Electronic in-plane symmetry breaking at field-tuned quantum criticality in CeRhIn₅

At the heart of the heavy-fermion problem is the interaction between f-electrons and the itinerant electronic system. Their character may be best described in localized or itinerant pictures, depending on the Kondo- and RKKY-interactions. CeRhIn₅ falls in the localized category, and antiferromagnetism appears at T_N~3.8K. Applying pressure increases the hybridization, and thus magnetism is suppressed in favor of superconductivity. Magnetic fields are another important parameter tuning the 4f-waveform, and recently a peculiar transition at H*~28T into a new phase emerging in vicinity of field-tuned AFM quantum critical point at H_c~50T has been reported. We present new experimental evidence for a nematic character of this high-field phase. Electronic nematics are characterized by a lowered symmetry of the electronic system compared to the underlying lattice, in analogy to the directional alignment without translational order in nematic liquid crystals. Such phases appear in the copper- and iron-based high-temperature superconductors, and their role in establishing superconductivity remains an open question. In the nematic phase of CeRhIn₅, a large in-plane resistivity anisotropy appears in the presence of a small in-plane field component.
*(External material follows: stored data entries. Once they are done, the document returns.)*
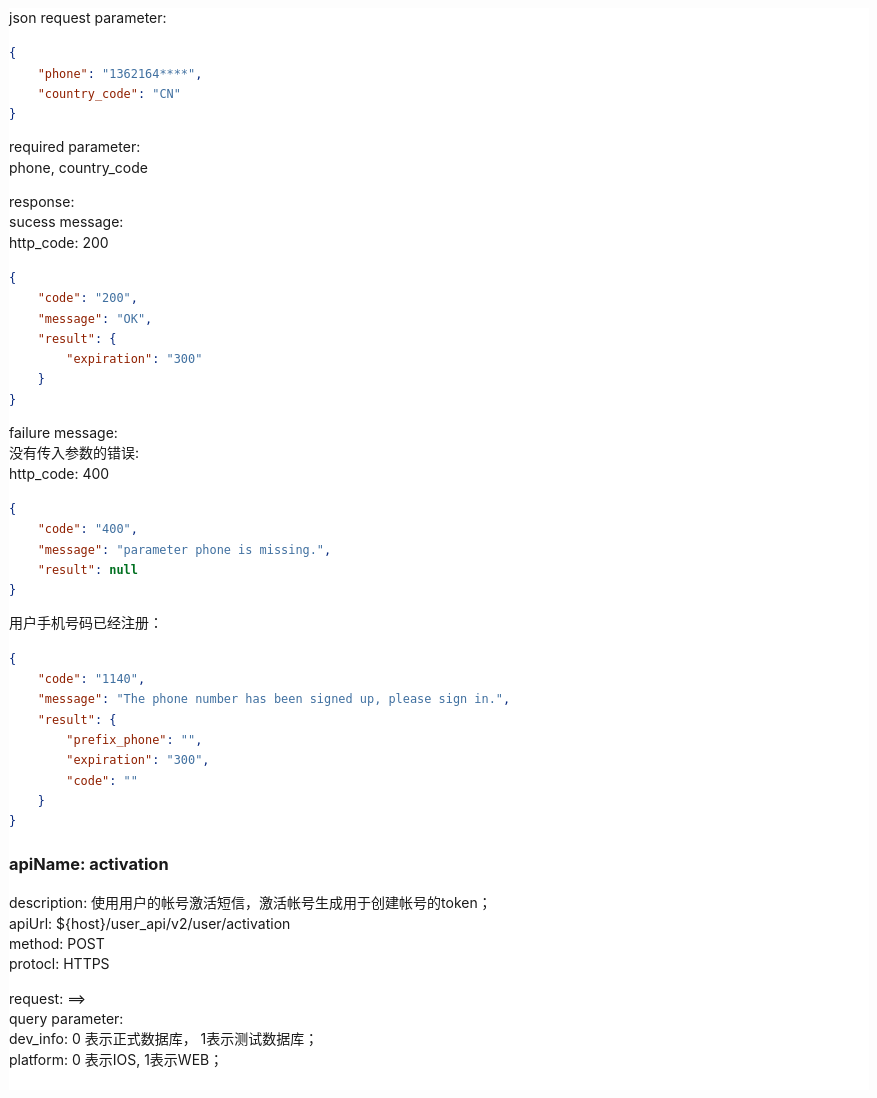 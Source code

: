 json request parameter:<br/>
```json
{
    "phone": "1362164****",
    "country_code": "CN"
}
```

required parameter:<br/>
phone, country_code <br/>

response: <br/>
sucess message:<br/>
http_code: 200<br/>
```json
{
    "code": "200",
    "message": "OK",
    "result": {
        "expiration": "300"
    }
}
```

failure message:<br/>
没有传入参数的错误:<br/>
http_code: 400<br/>
```json
{
    "code": "400",
    "message": "parameter phone is missing.",
    "result": null
}
```

用户手机号码已经注册：<br/>
```json
{
    "code": "1140",
    "message": "The phone number has been signed up, please sign in.",
    "result": {
        "prefix_phone": "",
        "expiration": "300",
        "code": ""
    }
}
```

### apiName: activation
description: 使用用户的帐号激活短信，激活帐号生成用于创建帐号的token；<br/>
apiUrl: ${host}/user_api/v2/user/activation <br/>
method: POST<br/>
protocl: HTTPS<br/>

request: ==><br/>
query parameter:<br/>
dev_info: 0 表示正式数据库， 1表示测试数据库；<br/>
platform: 0 表示IOS, 1表示WEB；<br/>
<br/>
The anisotropy has little apparent connection to the lattice, rendering it a candidate for XY-nematicity. No anomalies are observed in the magnetic torque, suggesting the absence of metamagnetism. The appearance of nematic behavior in a prototypical heavy fermion superconductor highlights the interrelation of nematicity and unconventional superconductivity, suggesting nematicity to be common among correlated materials.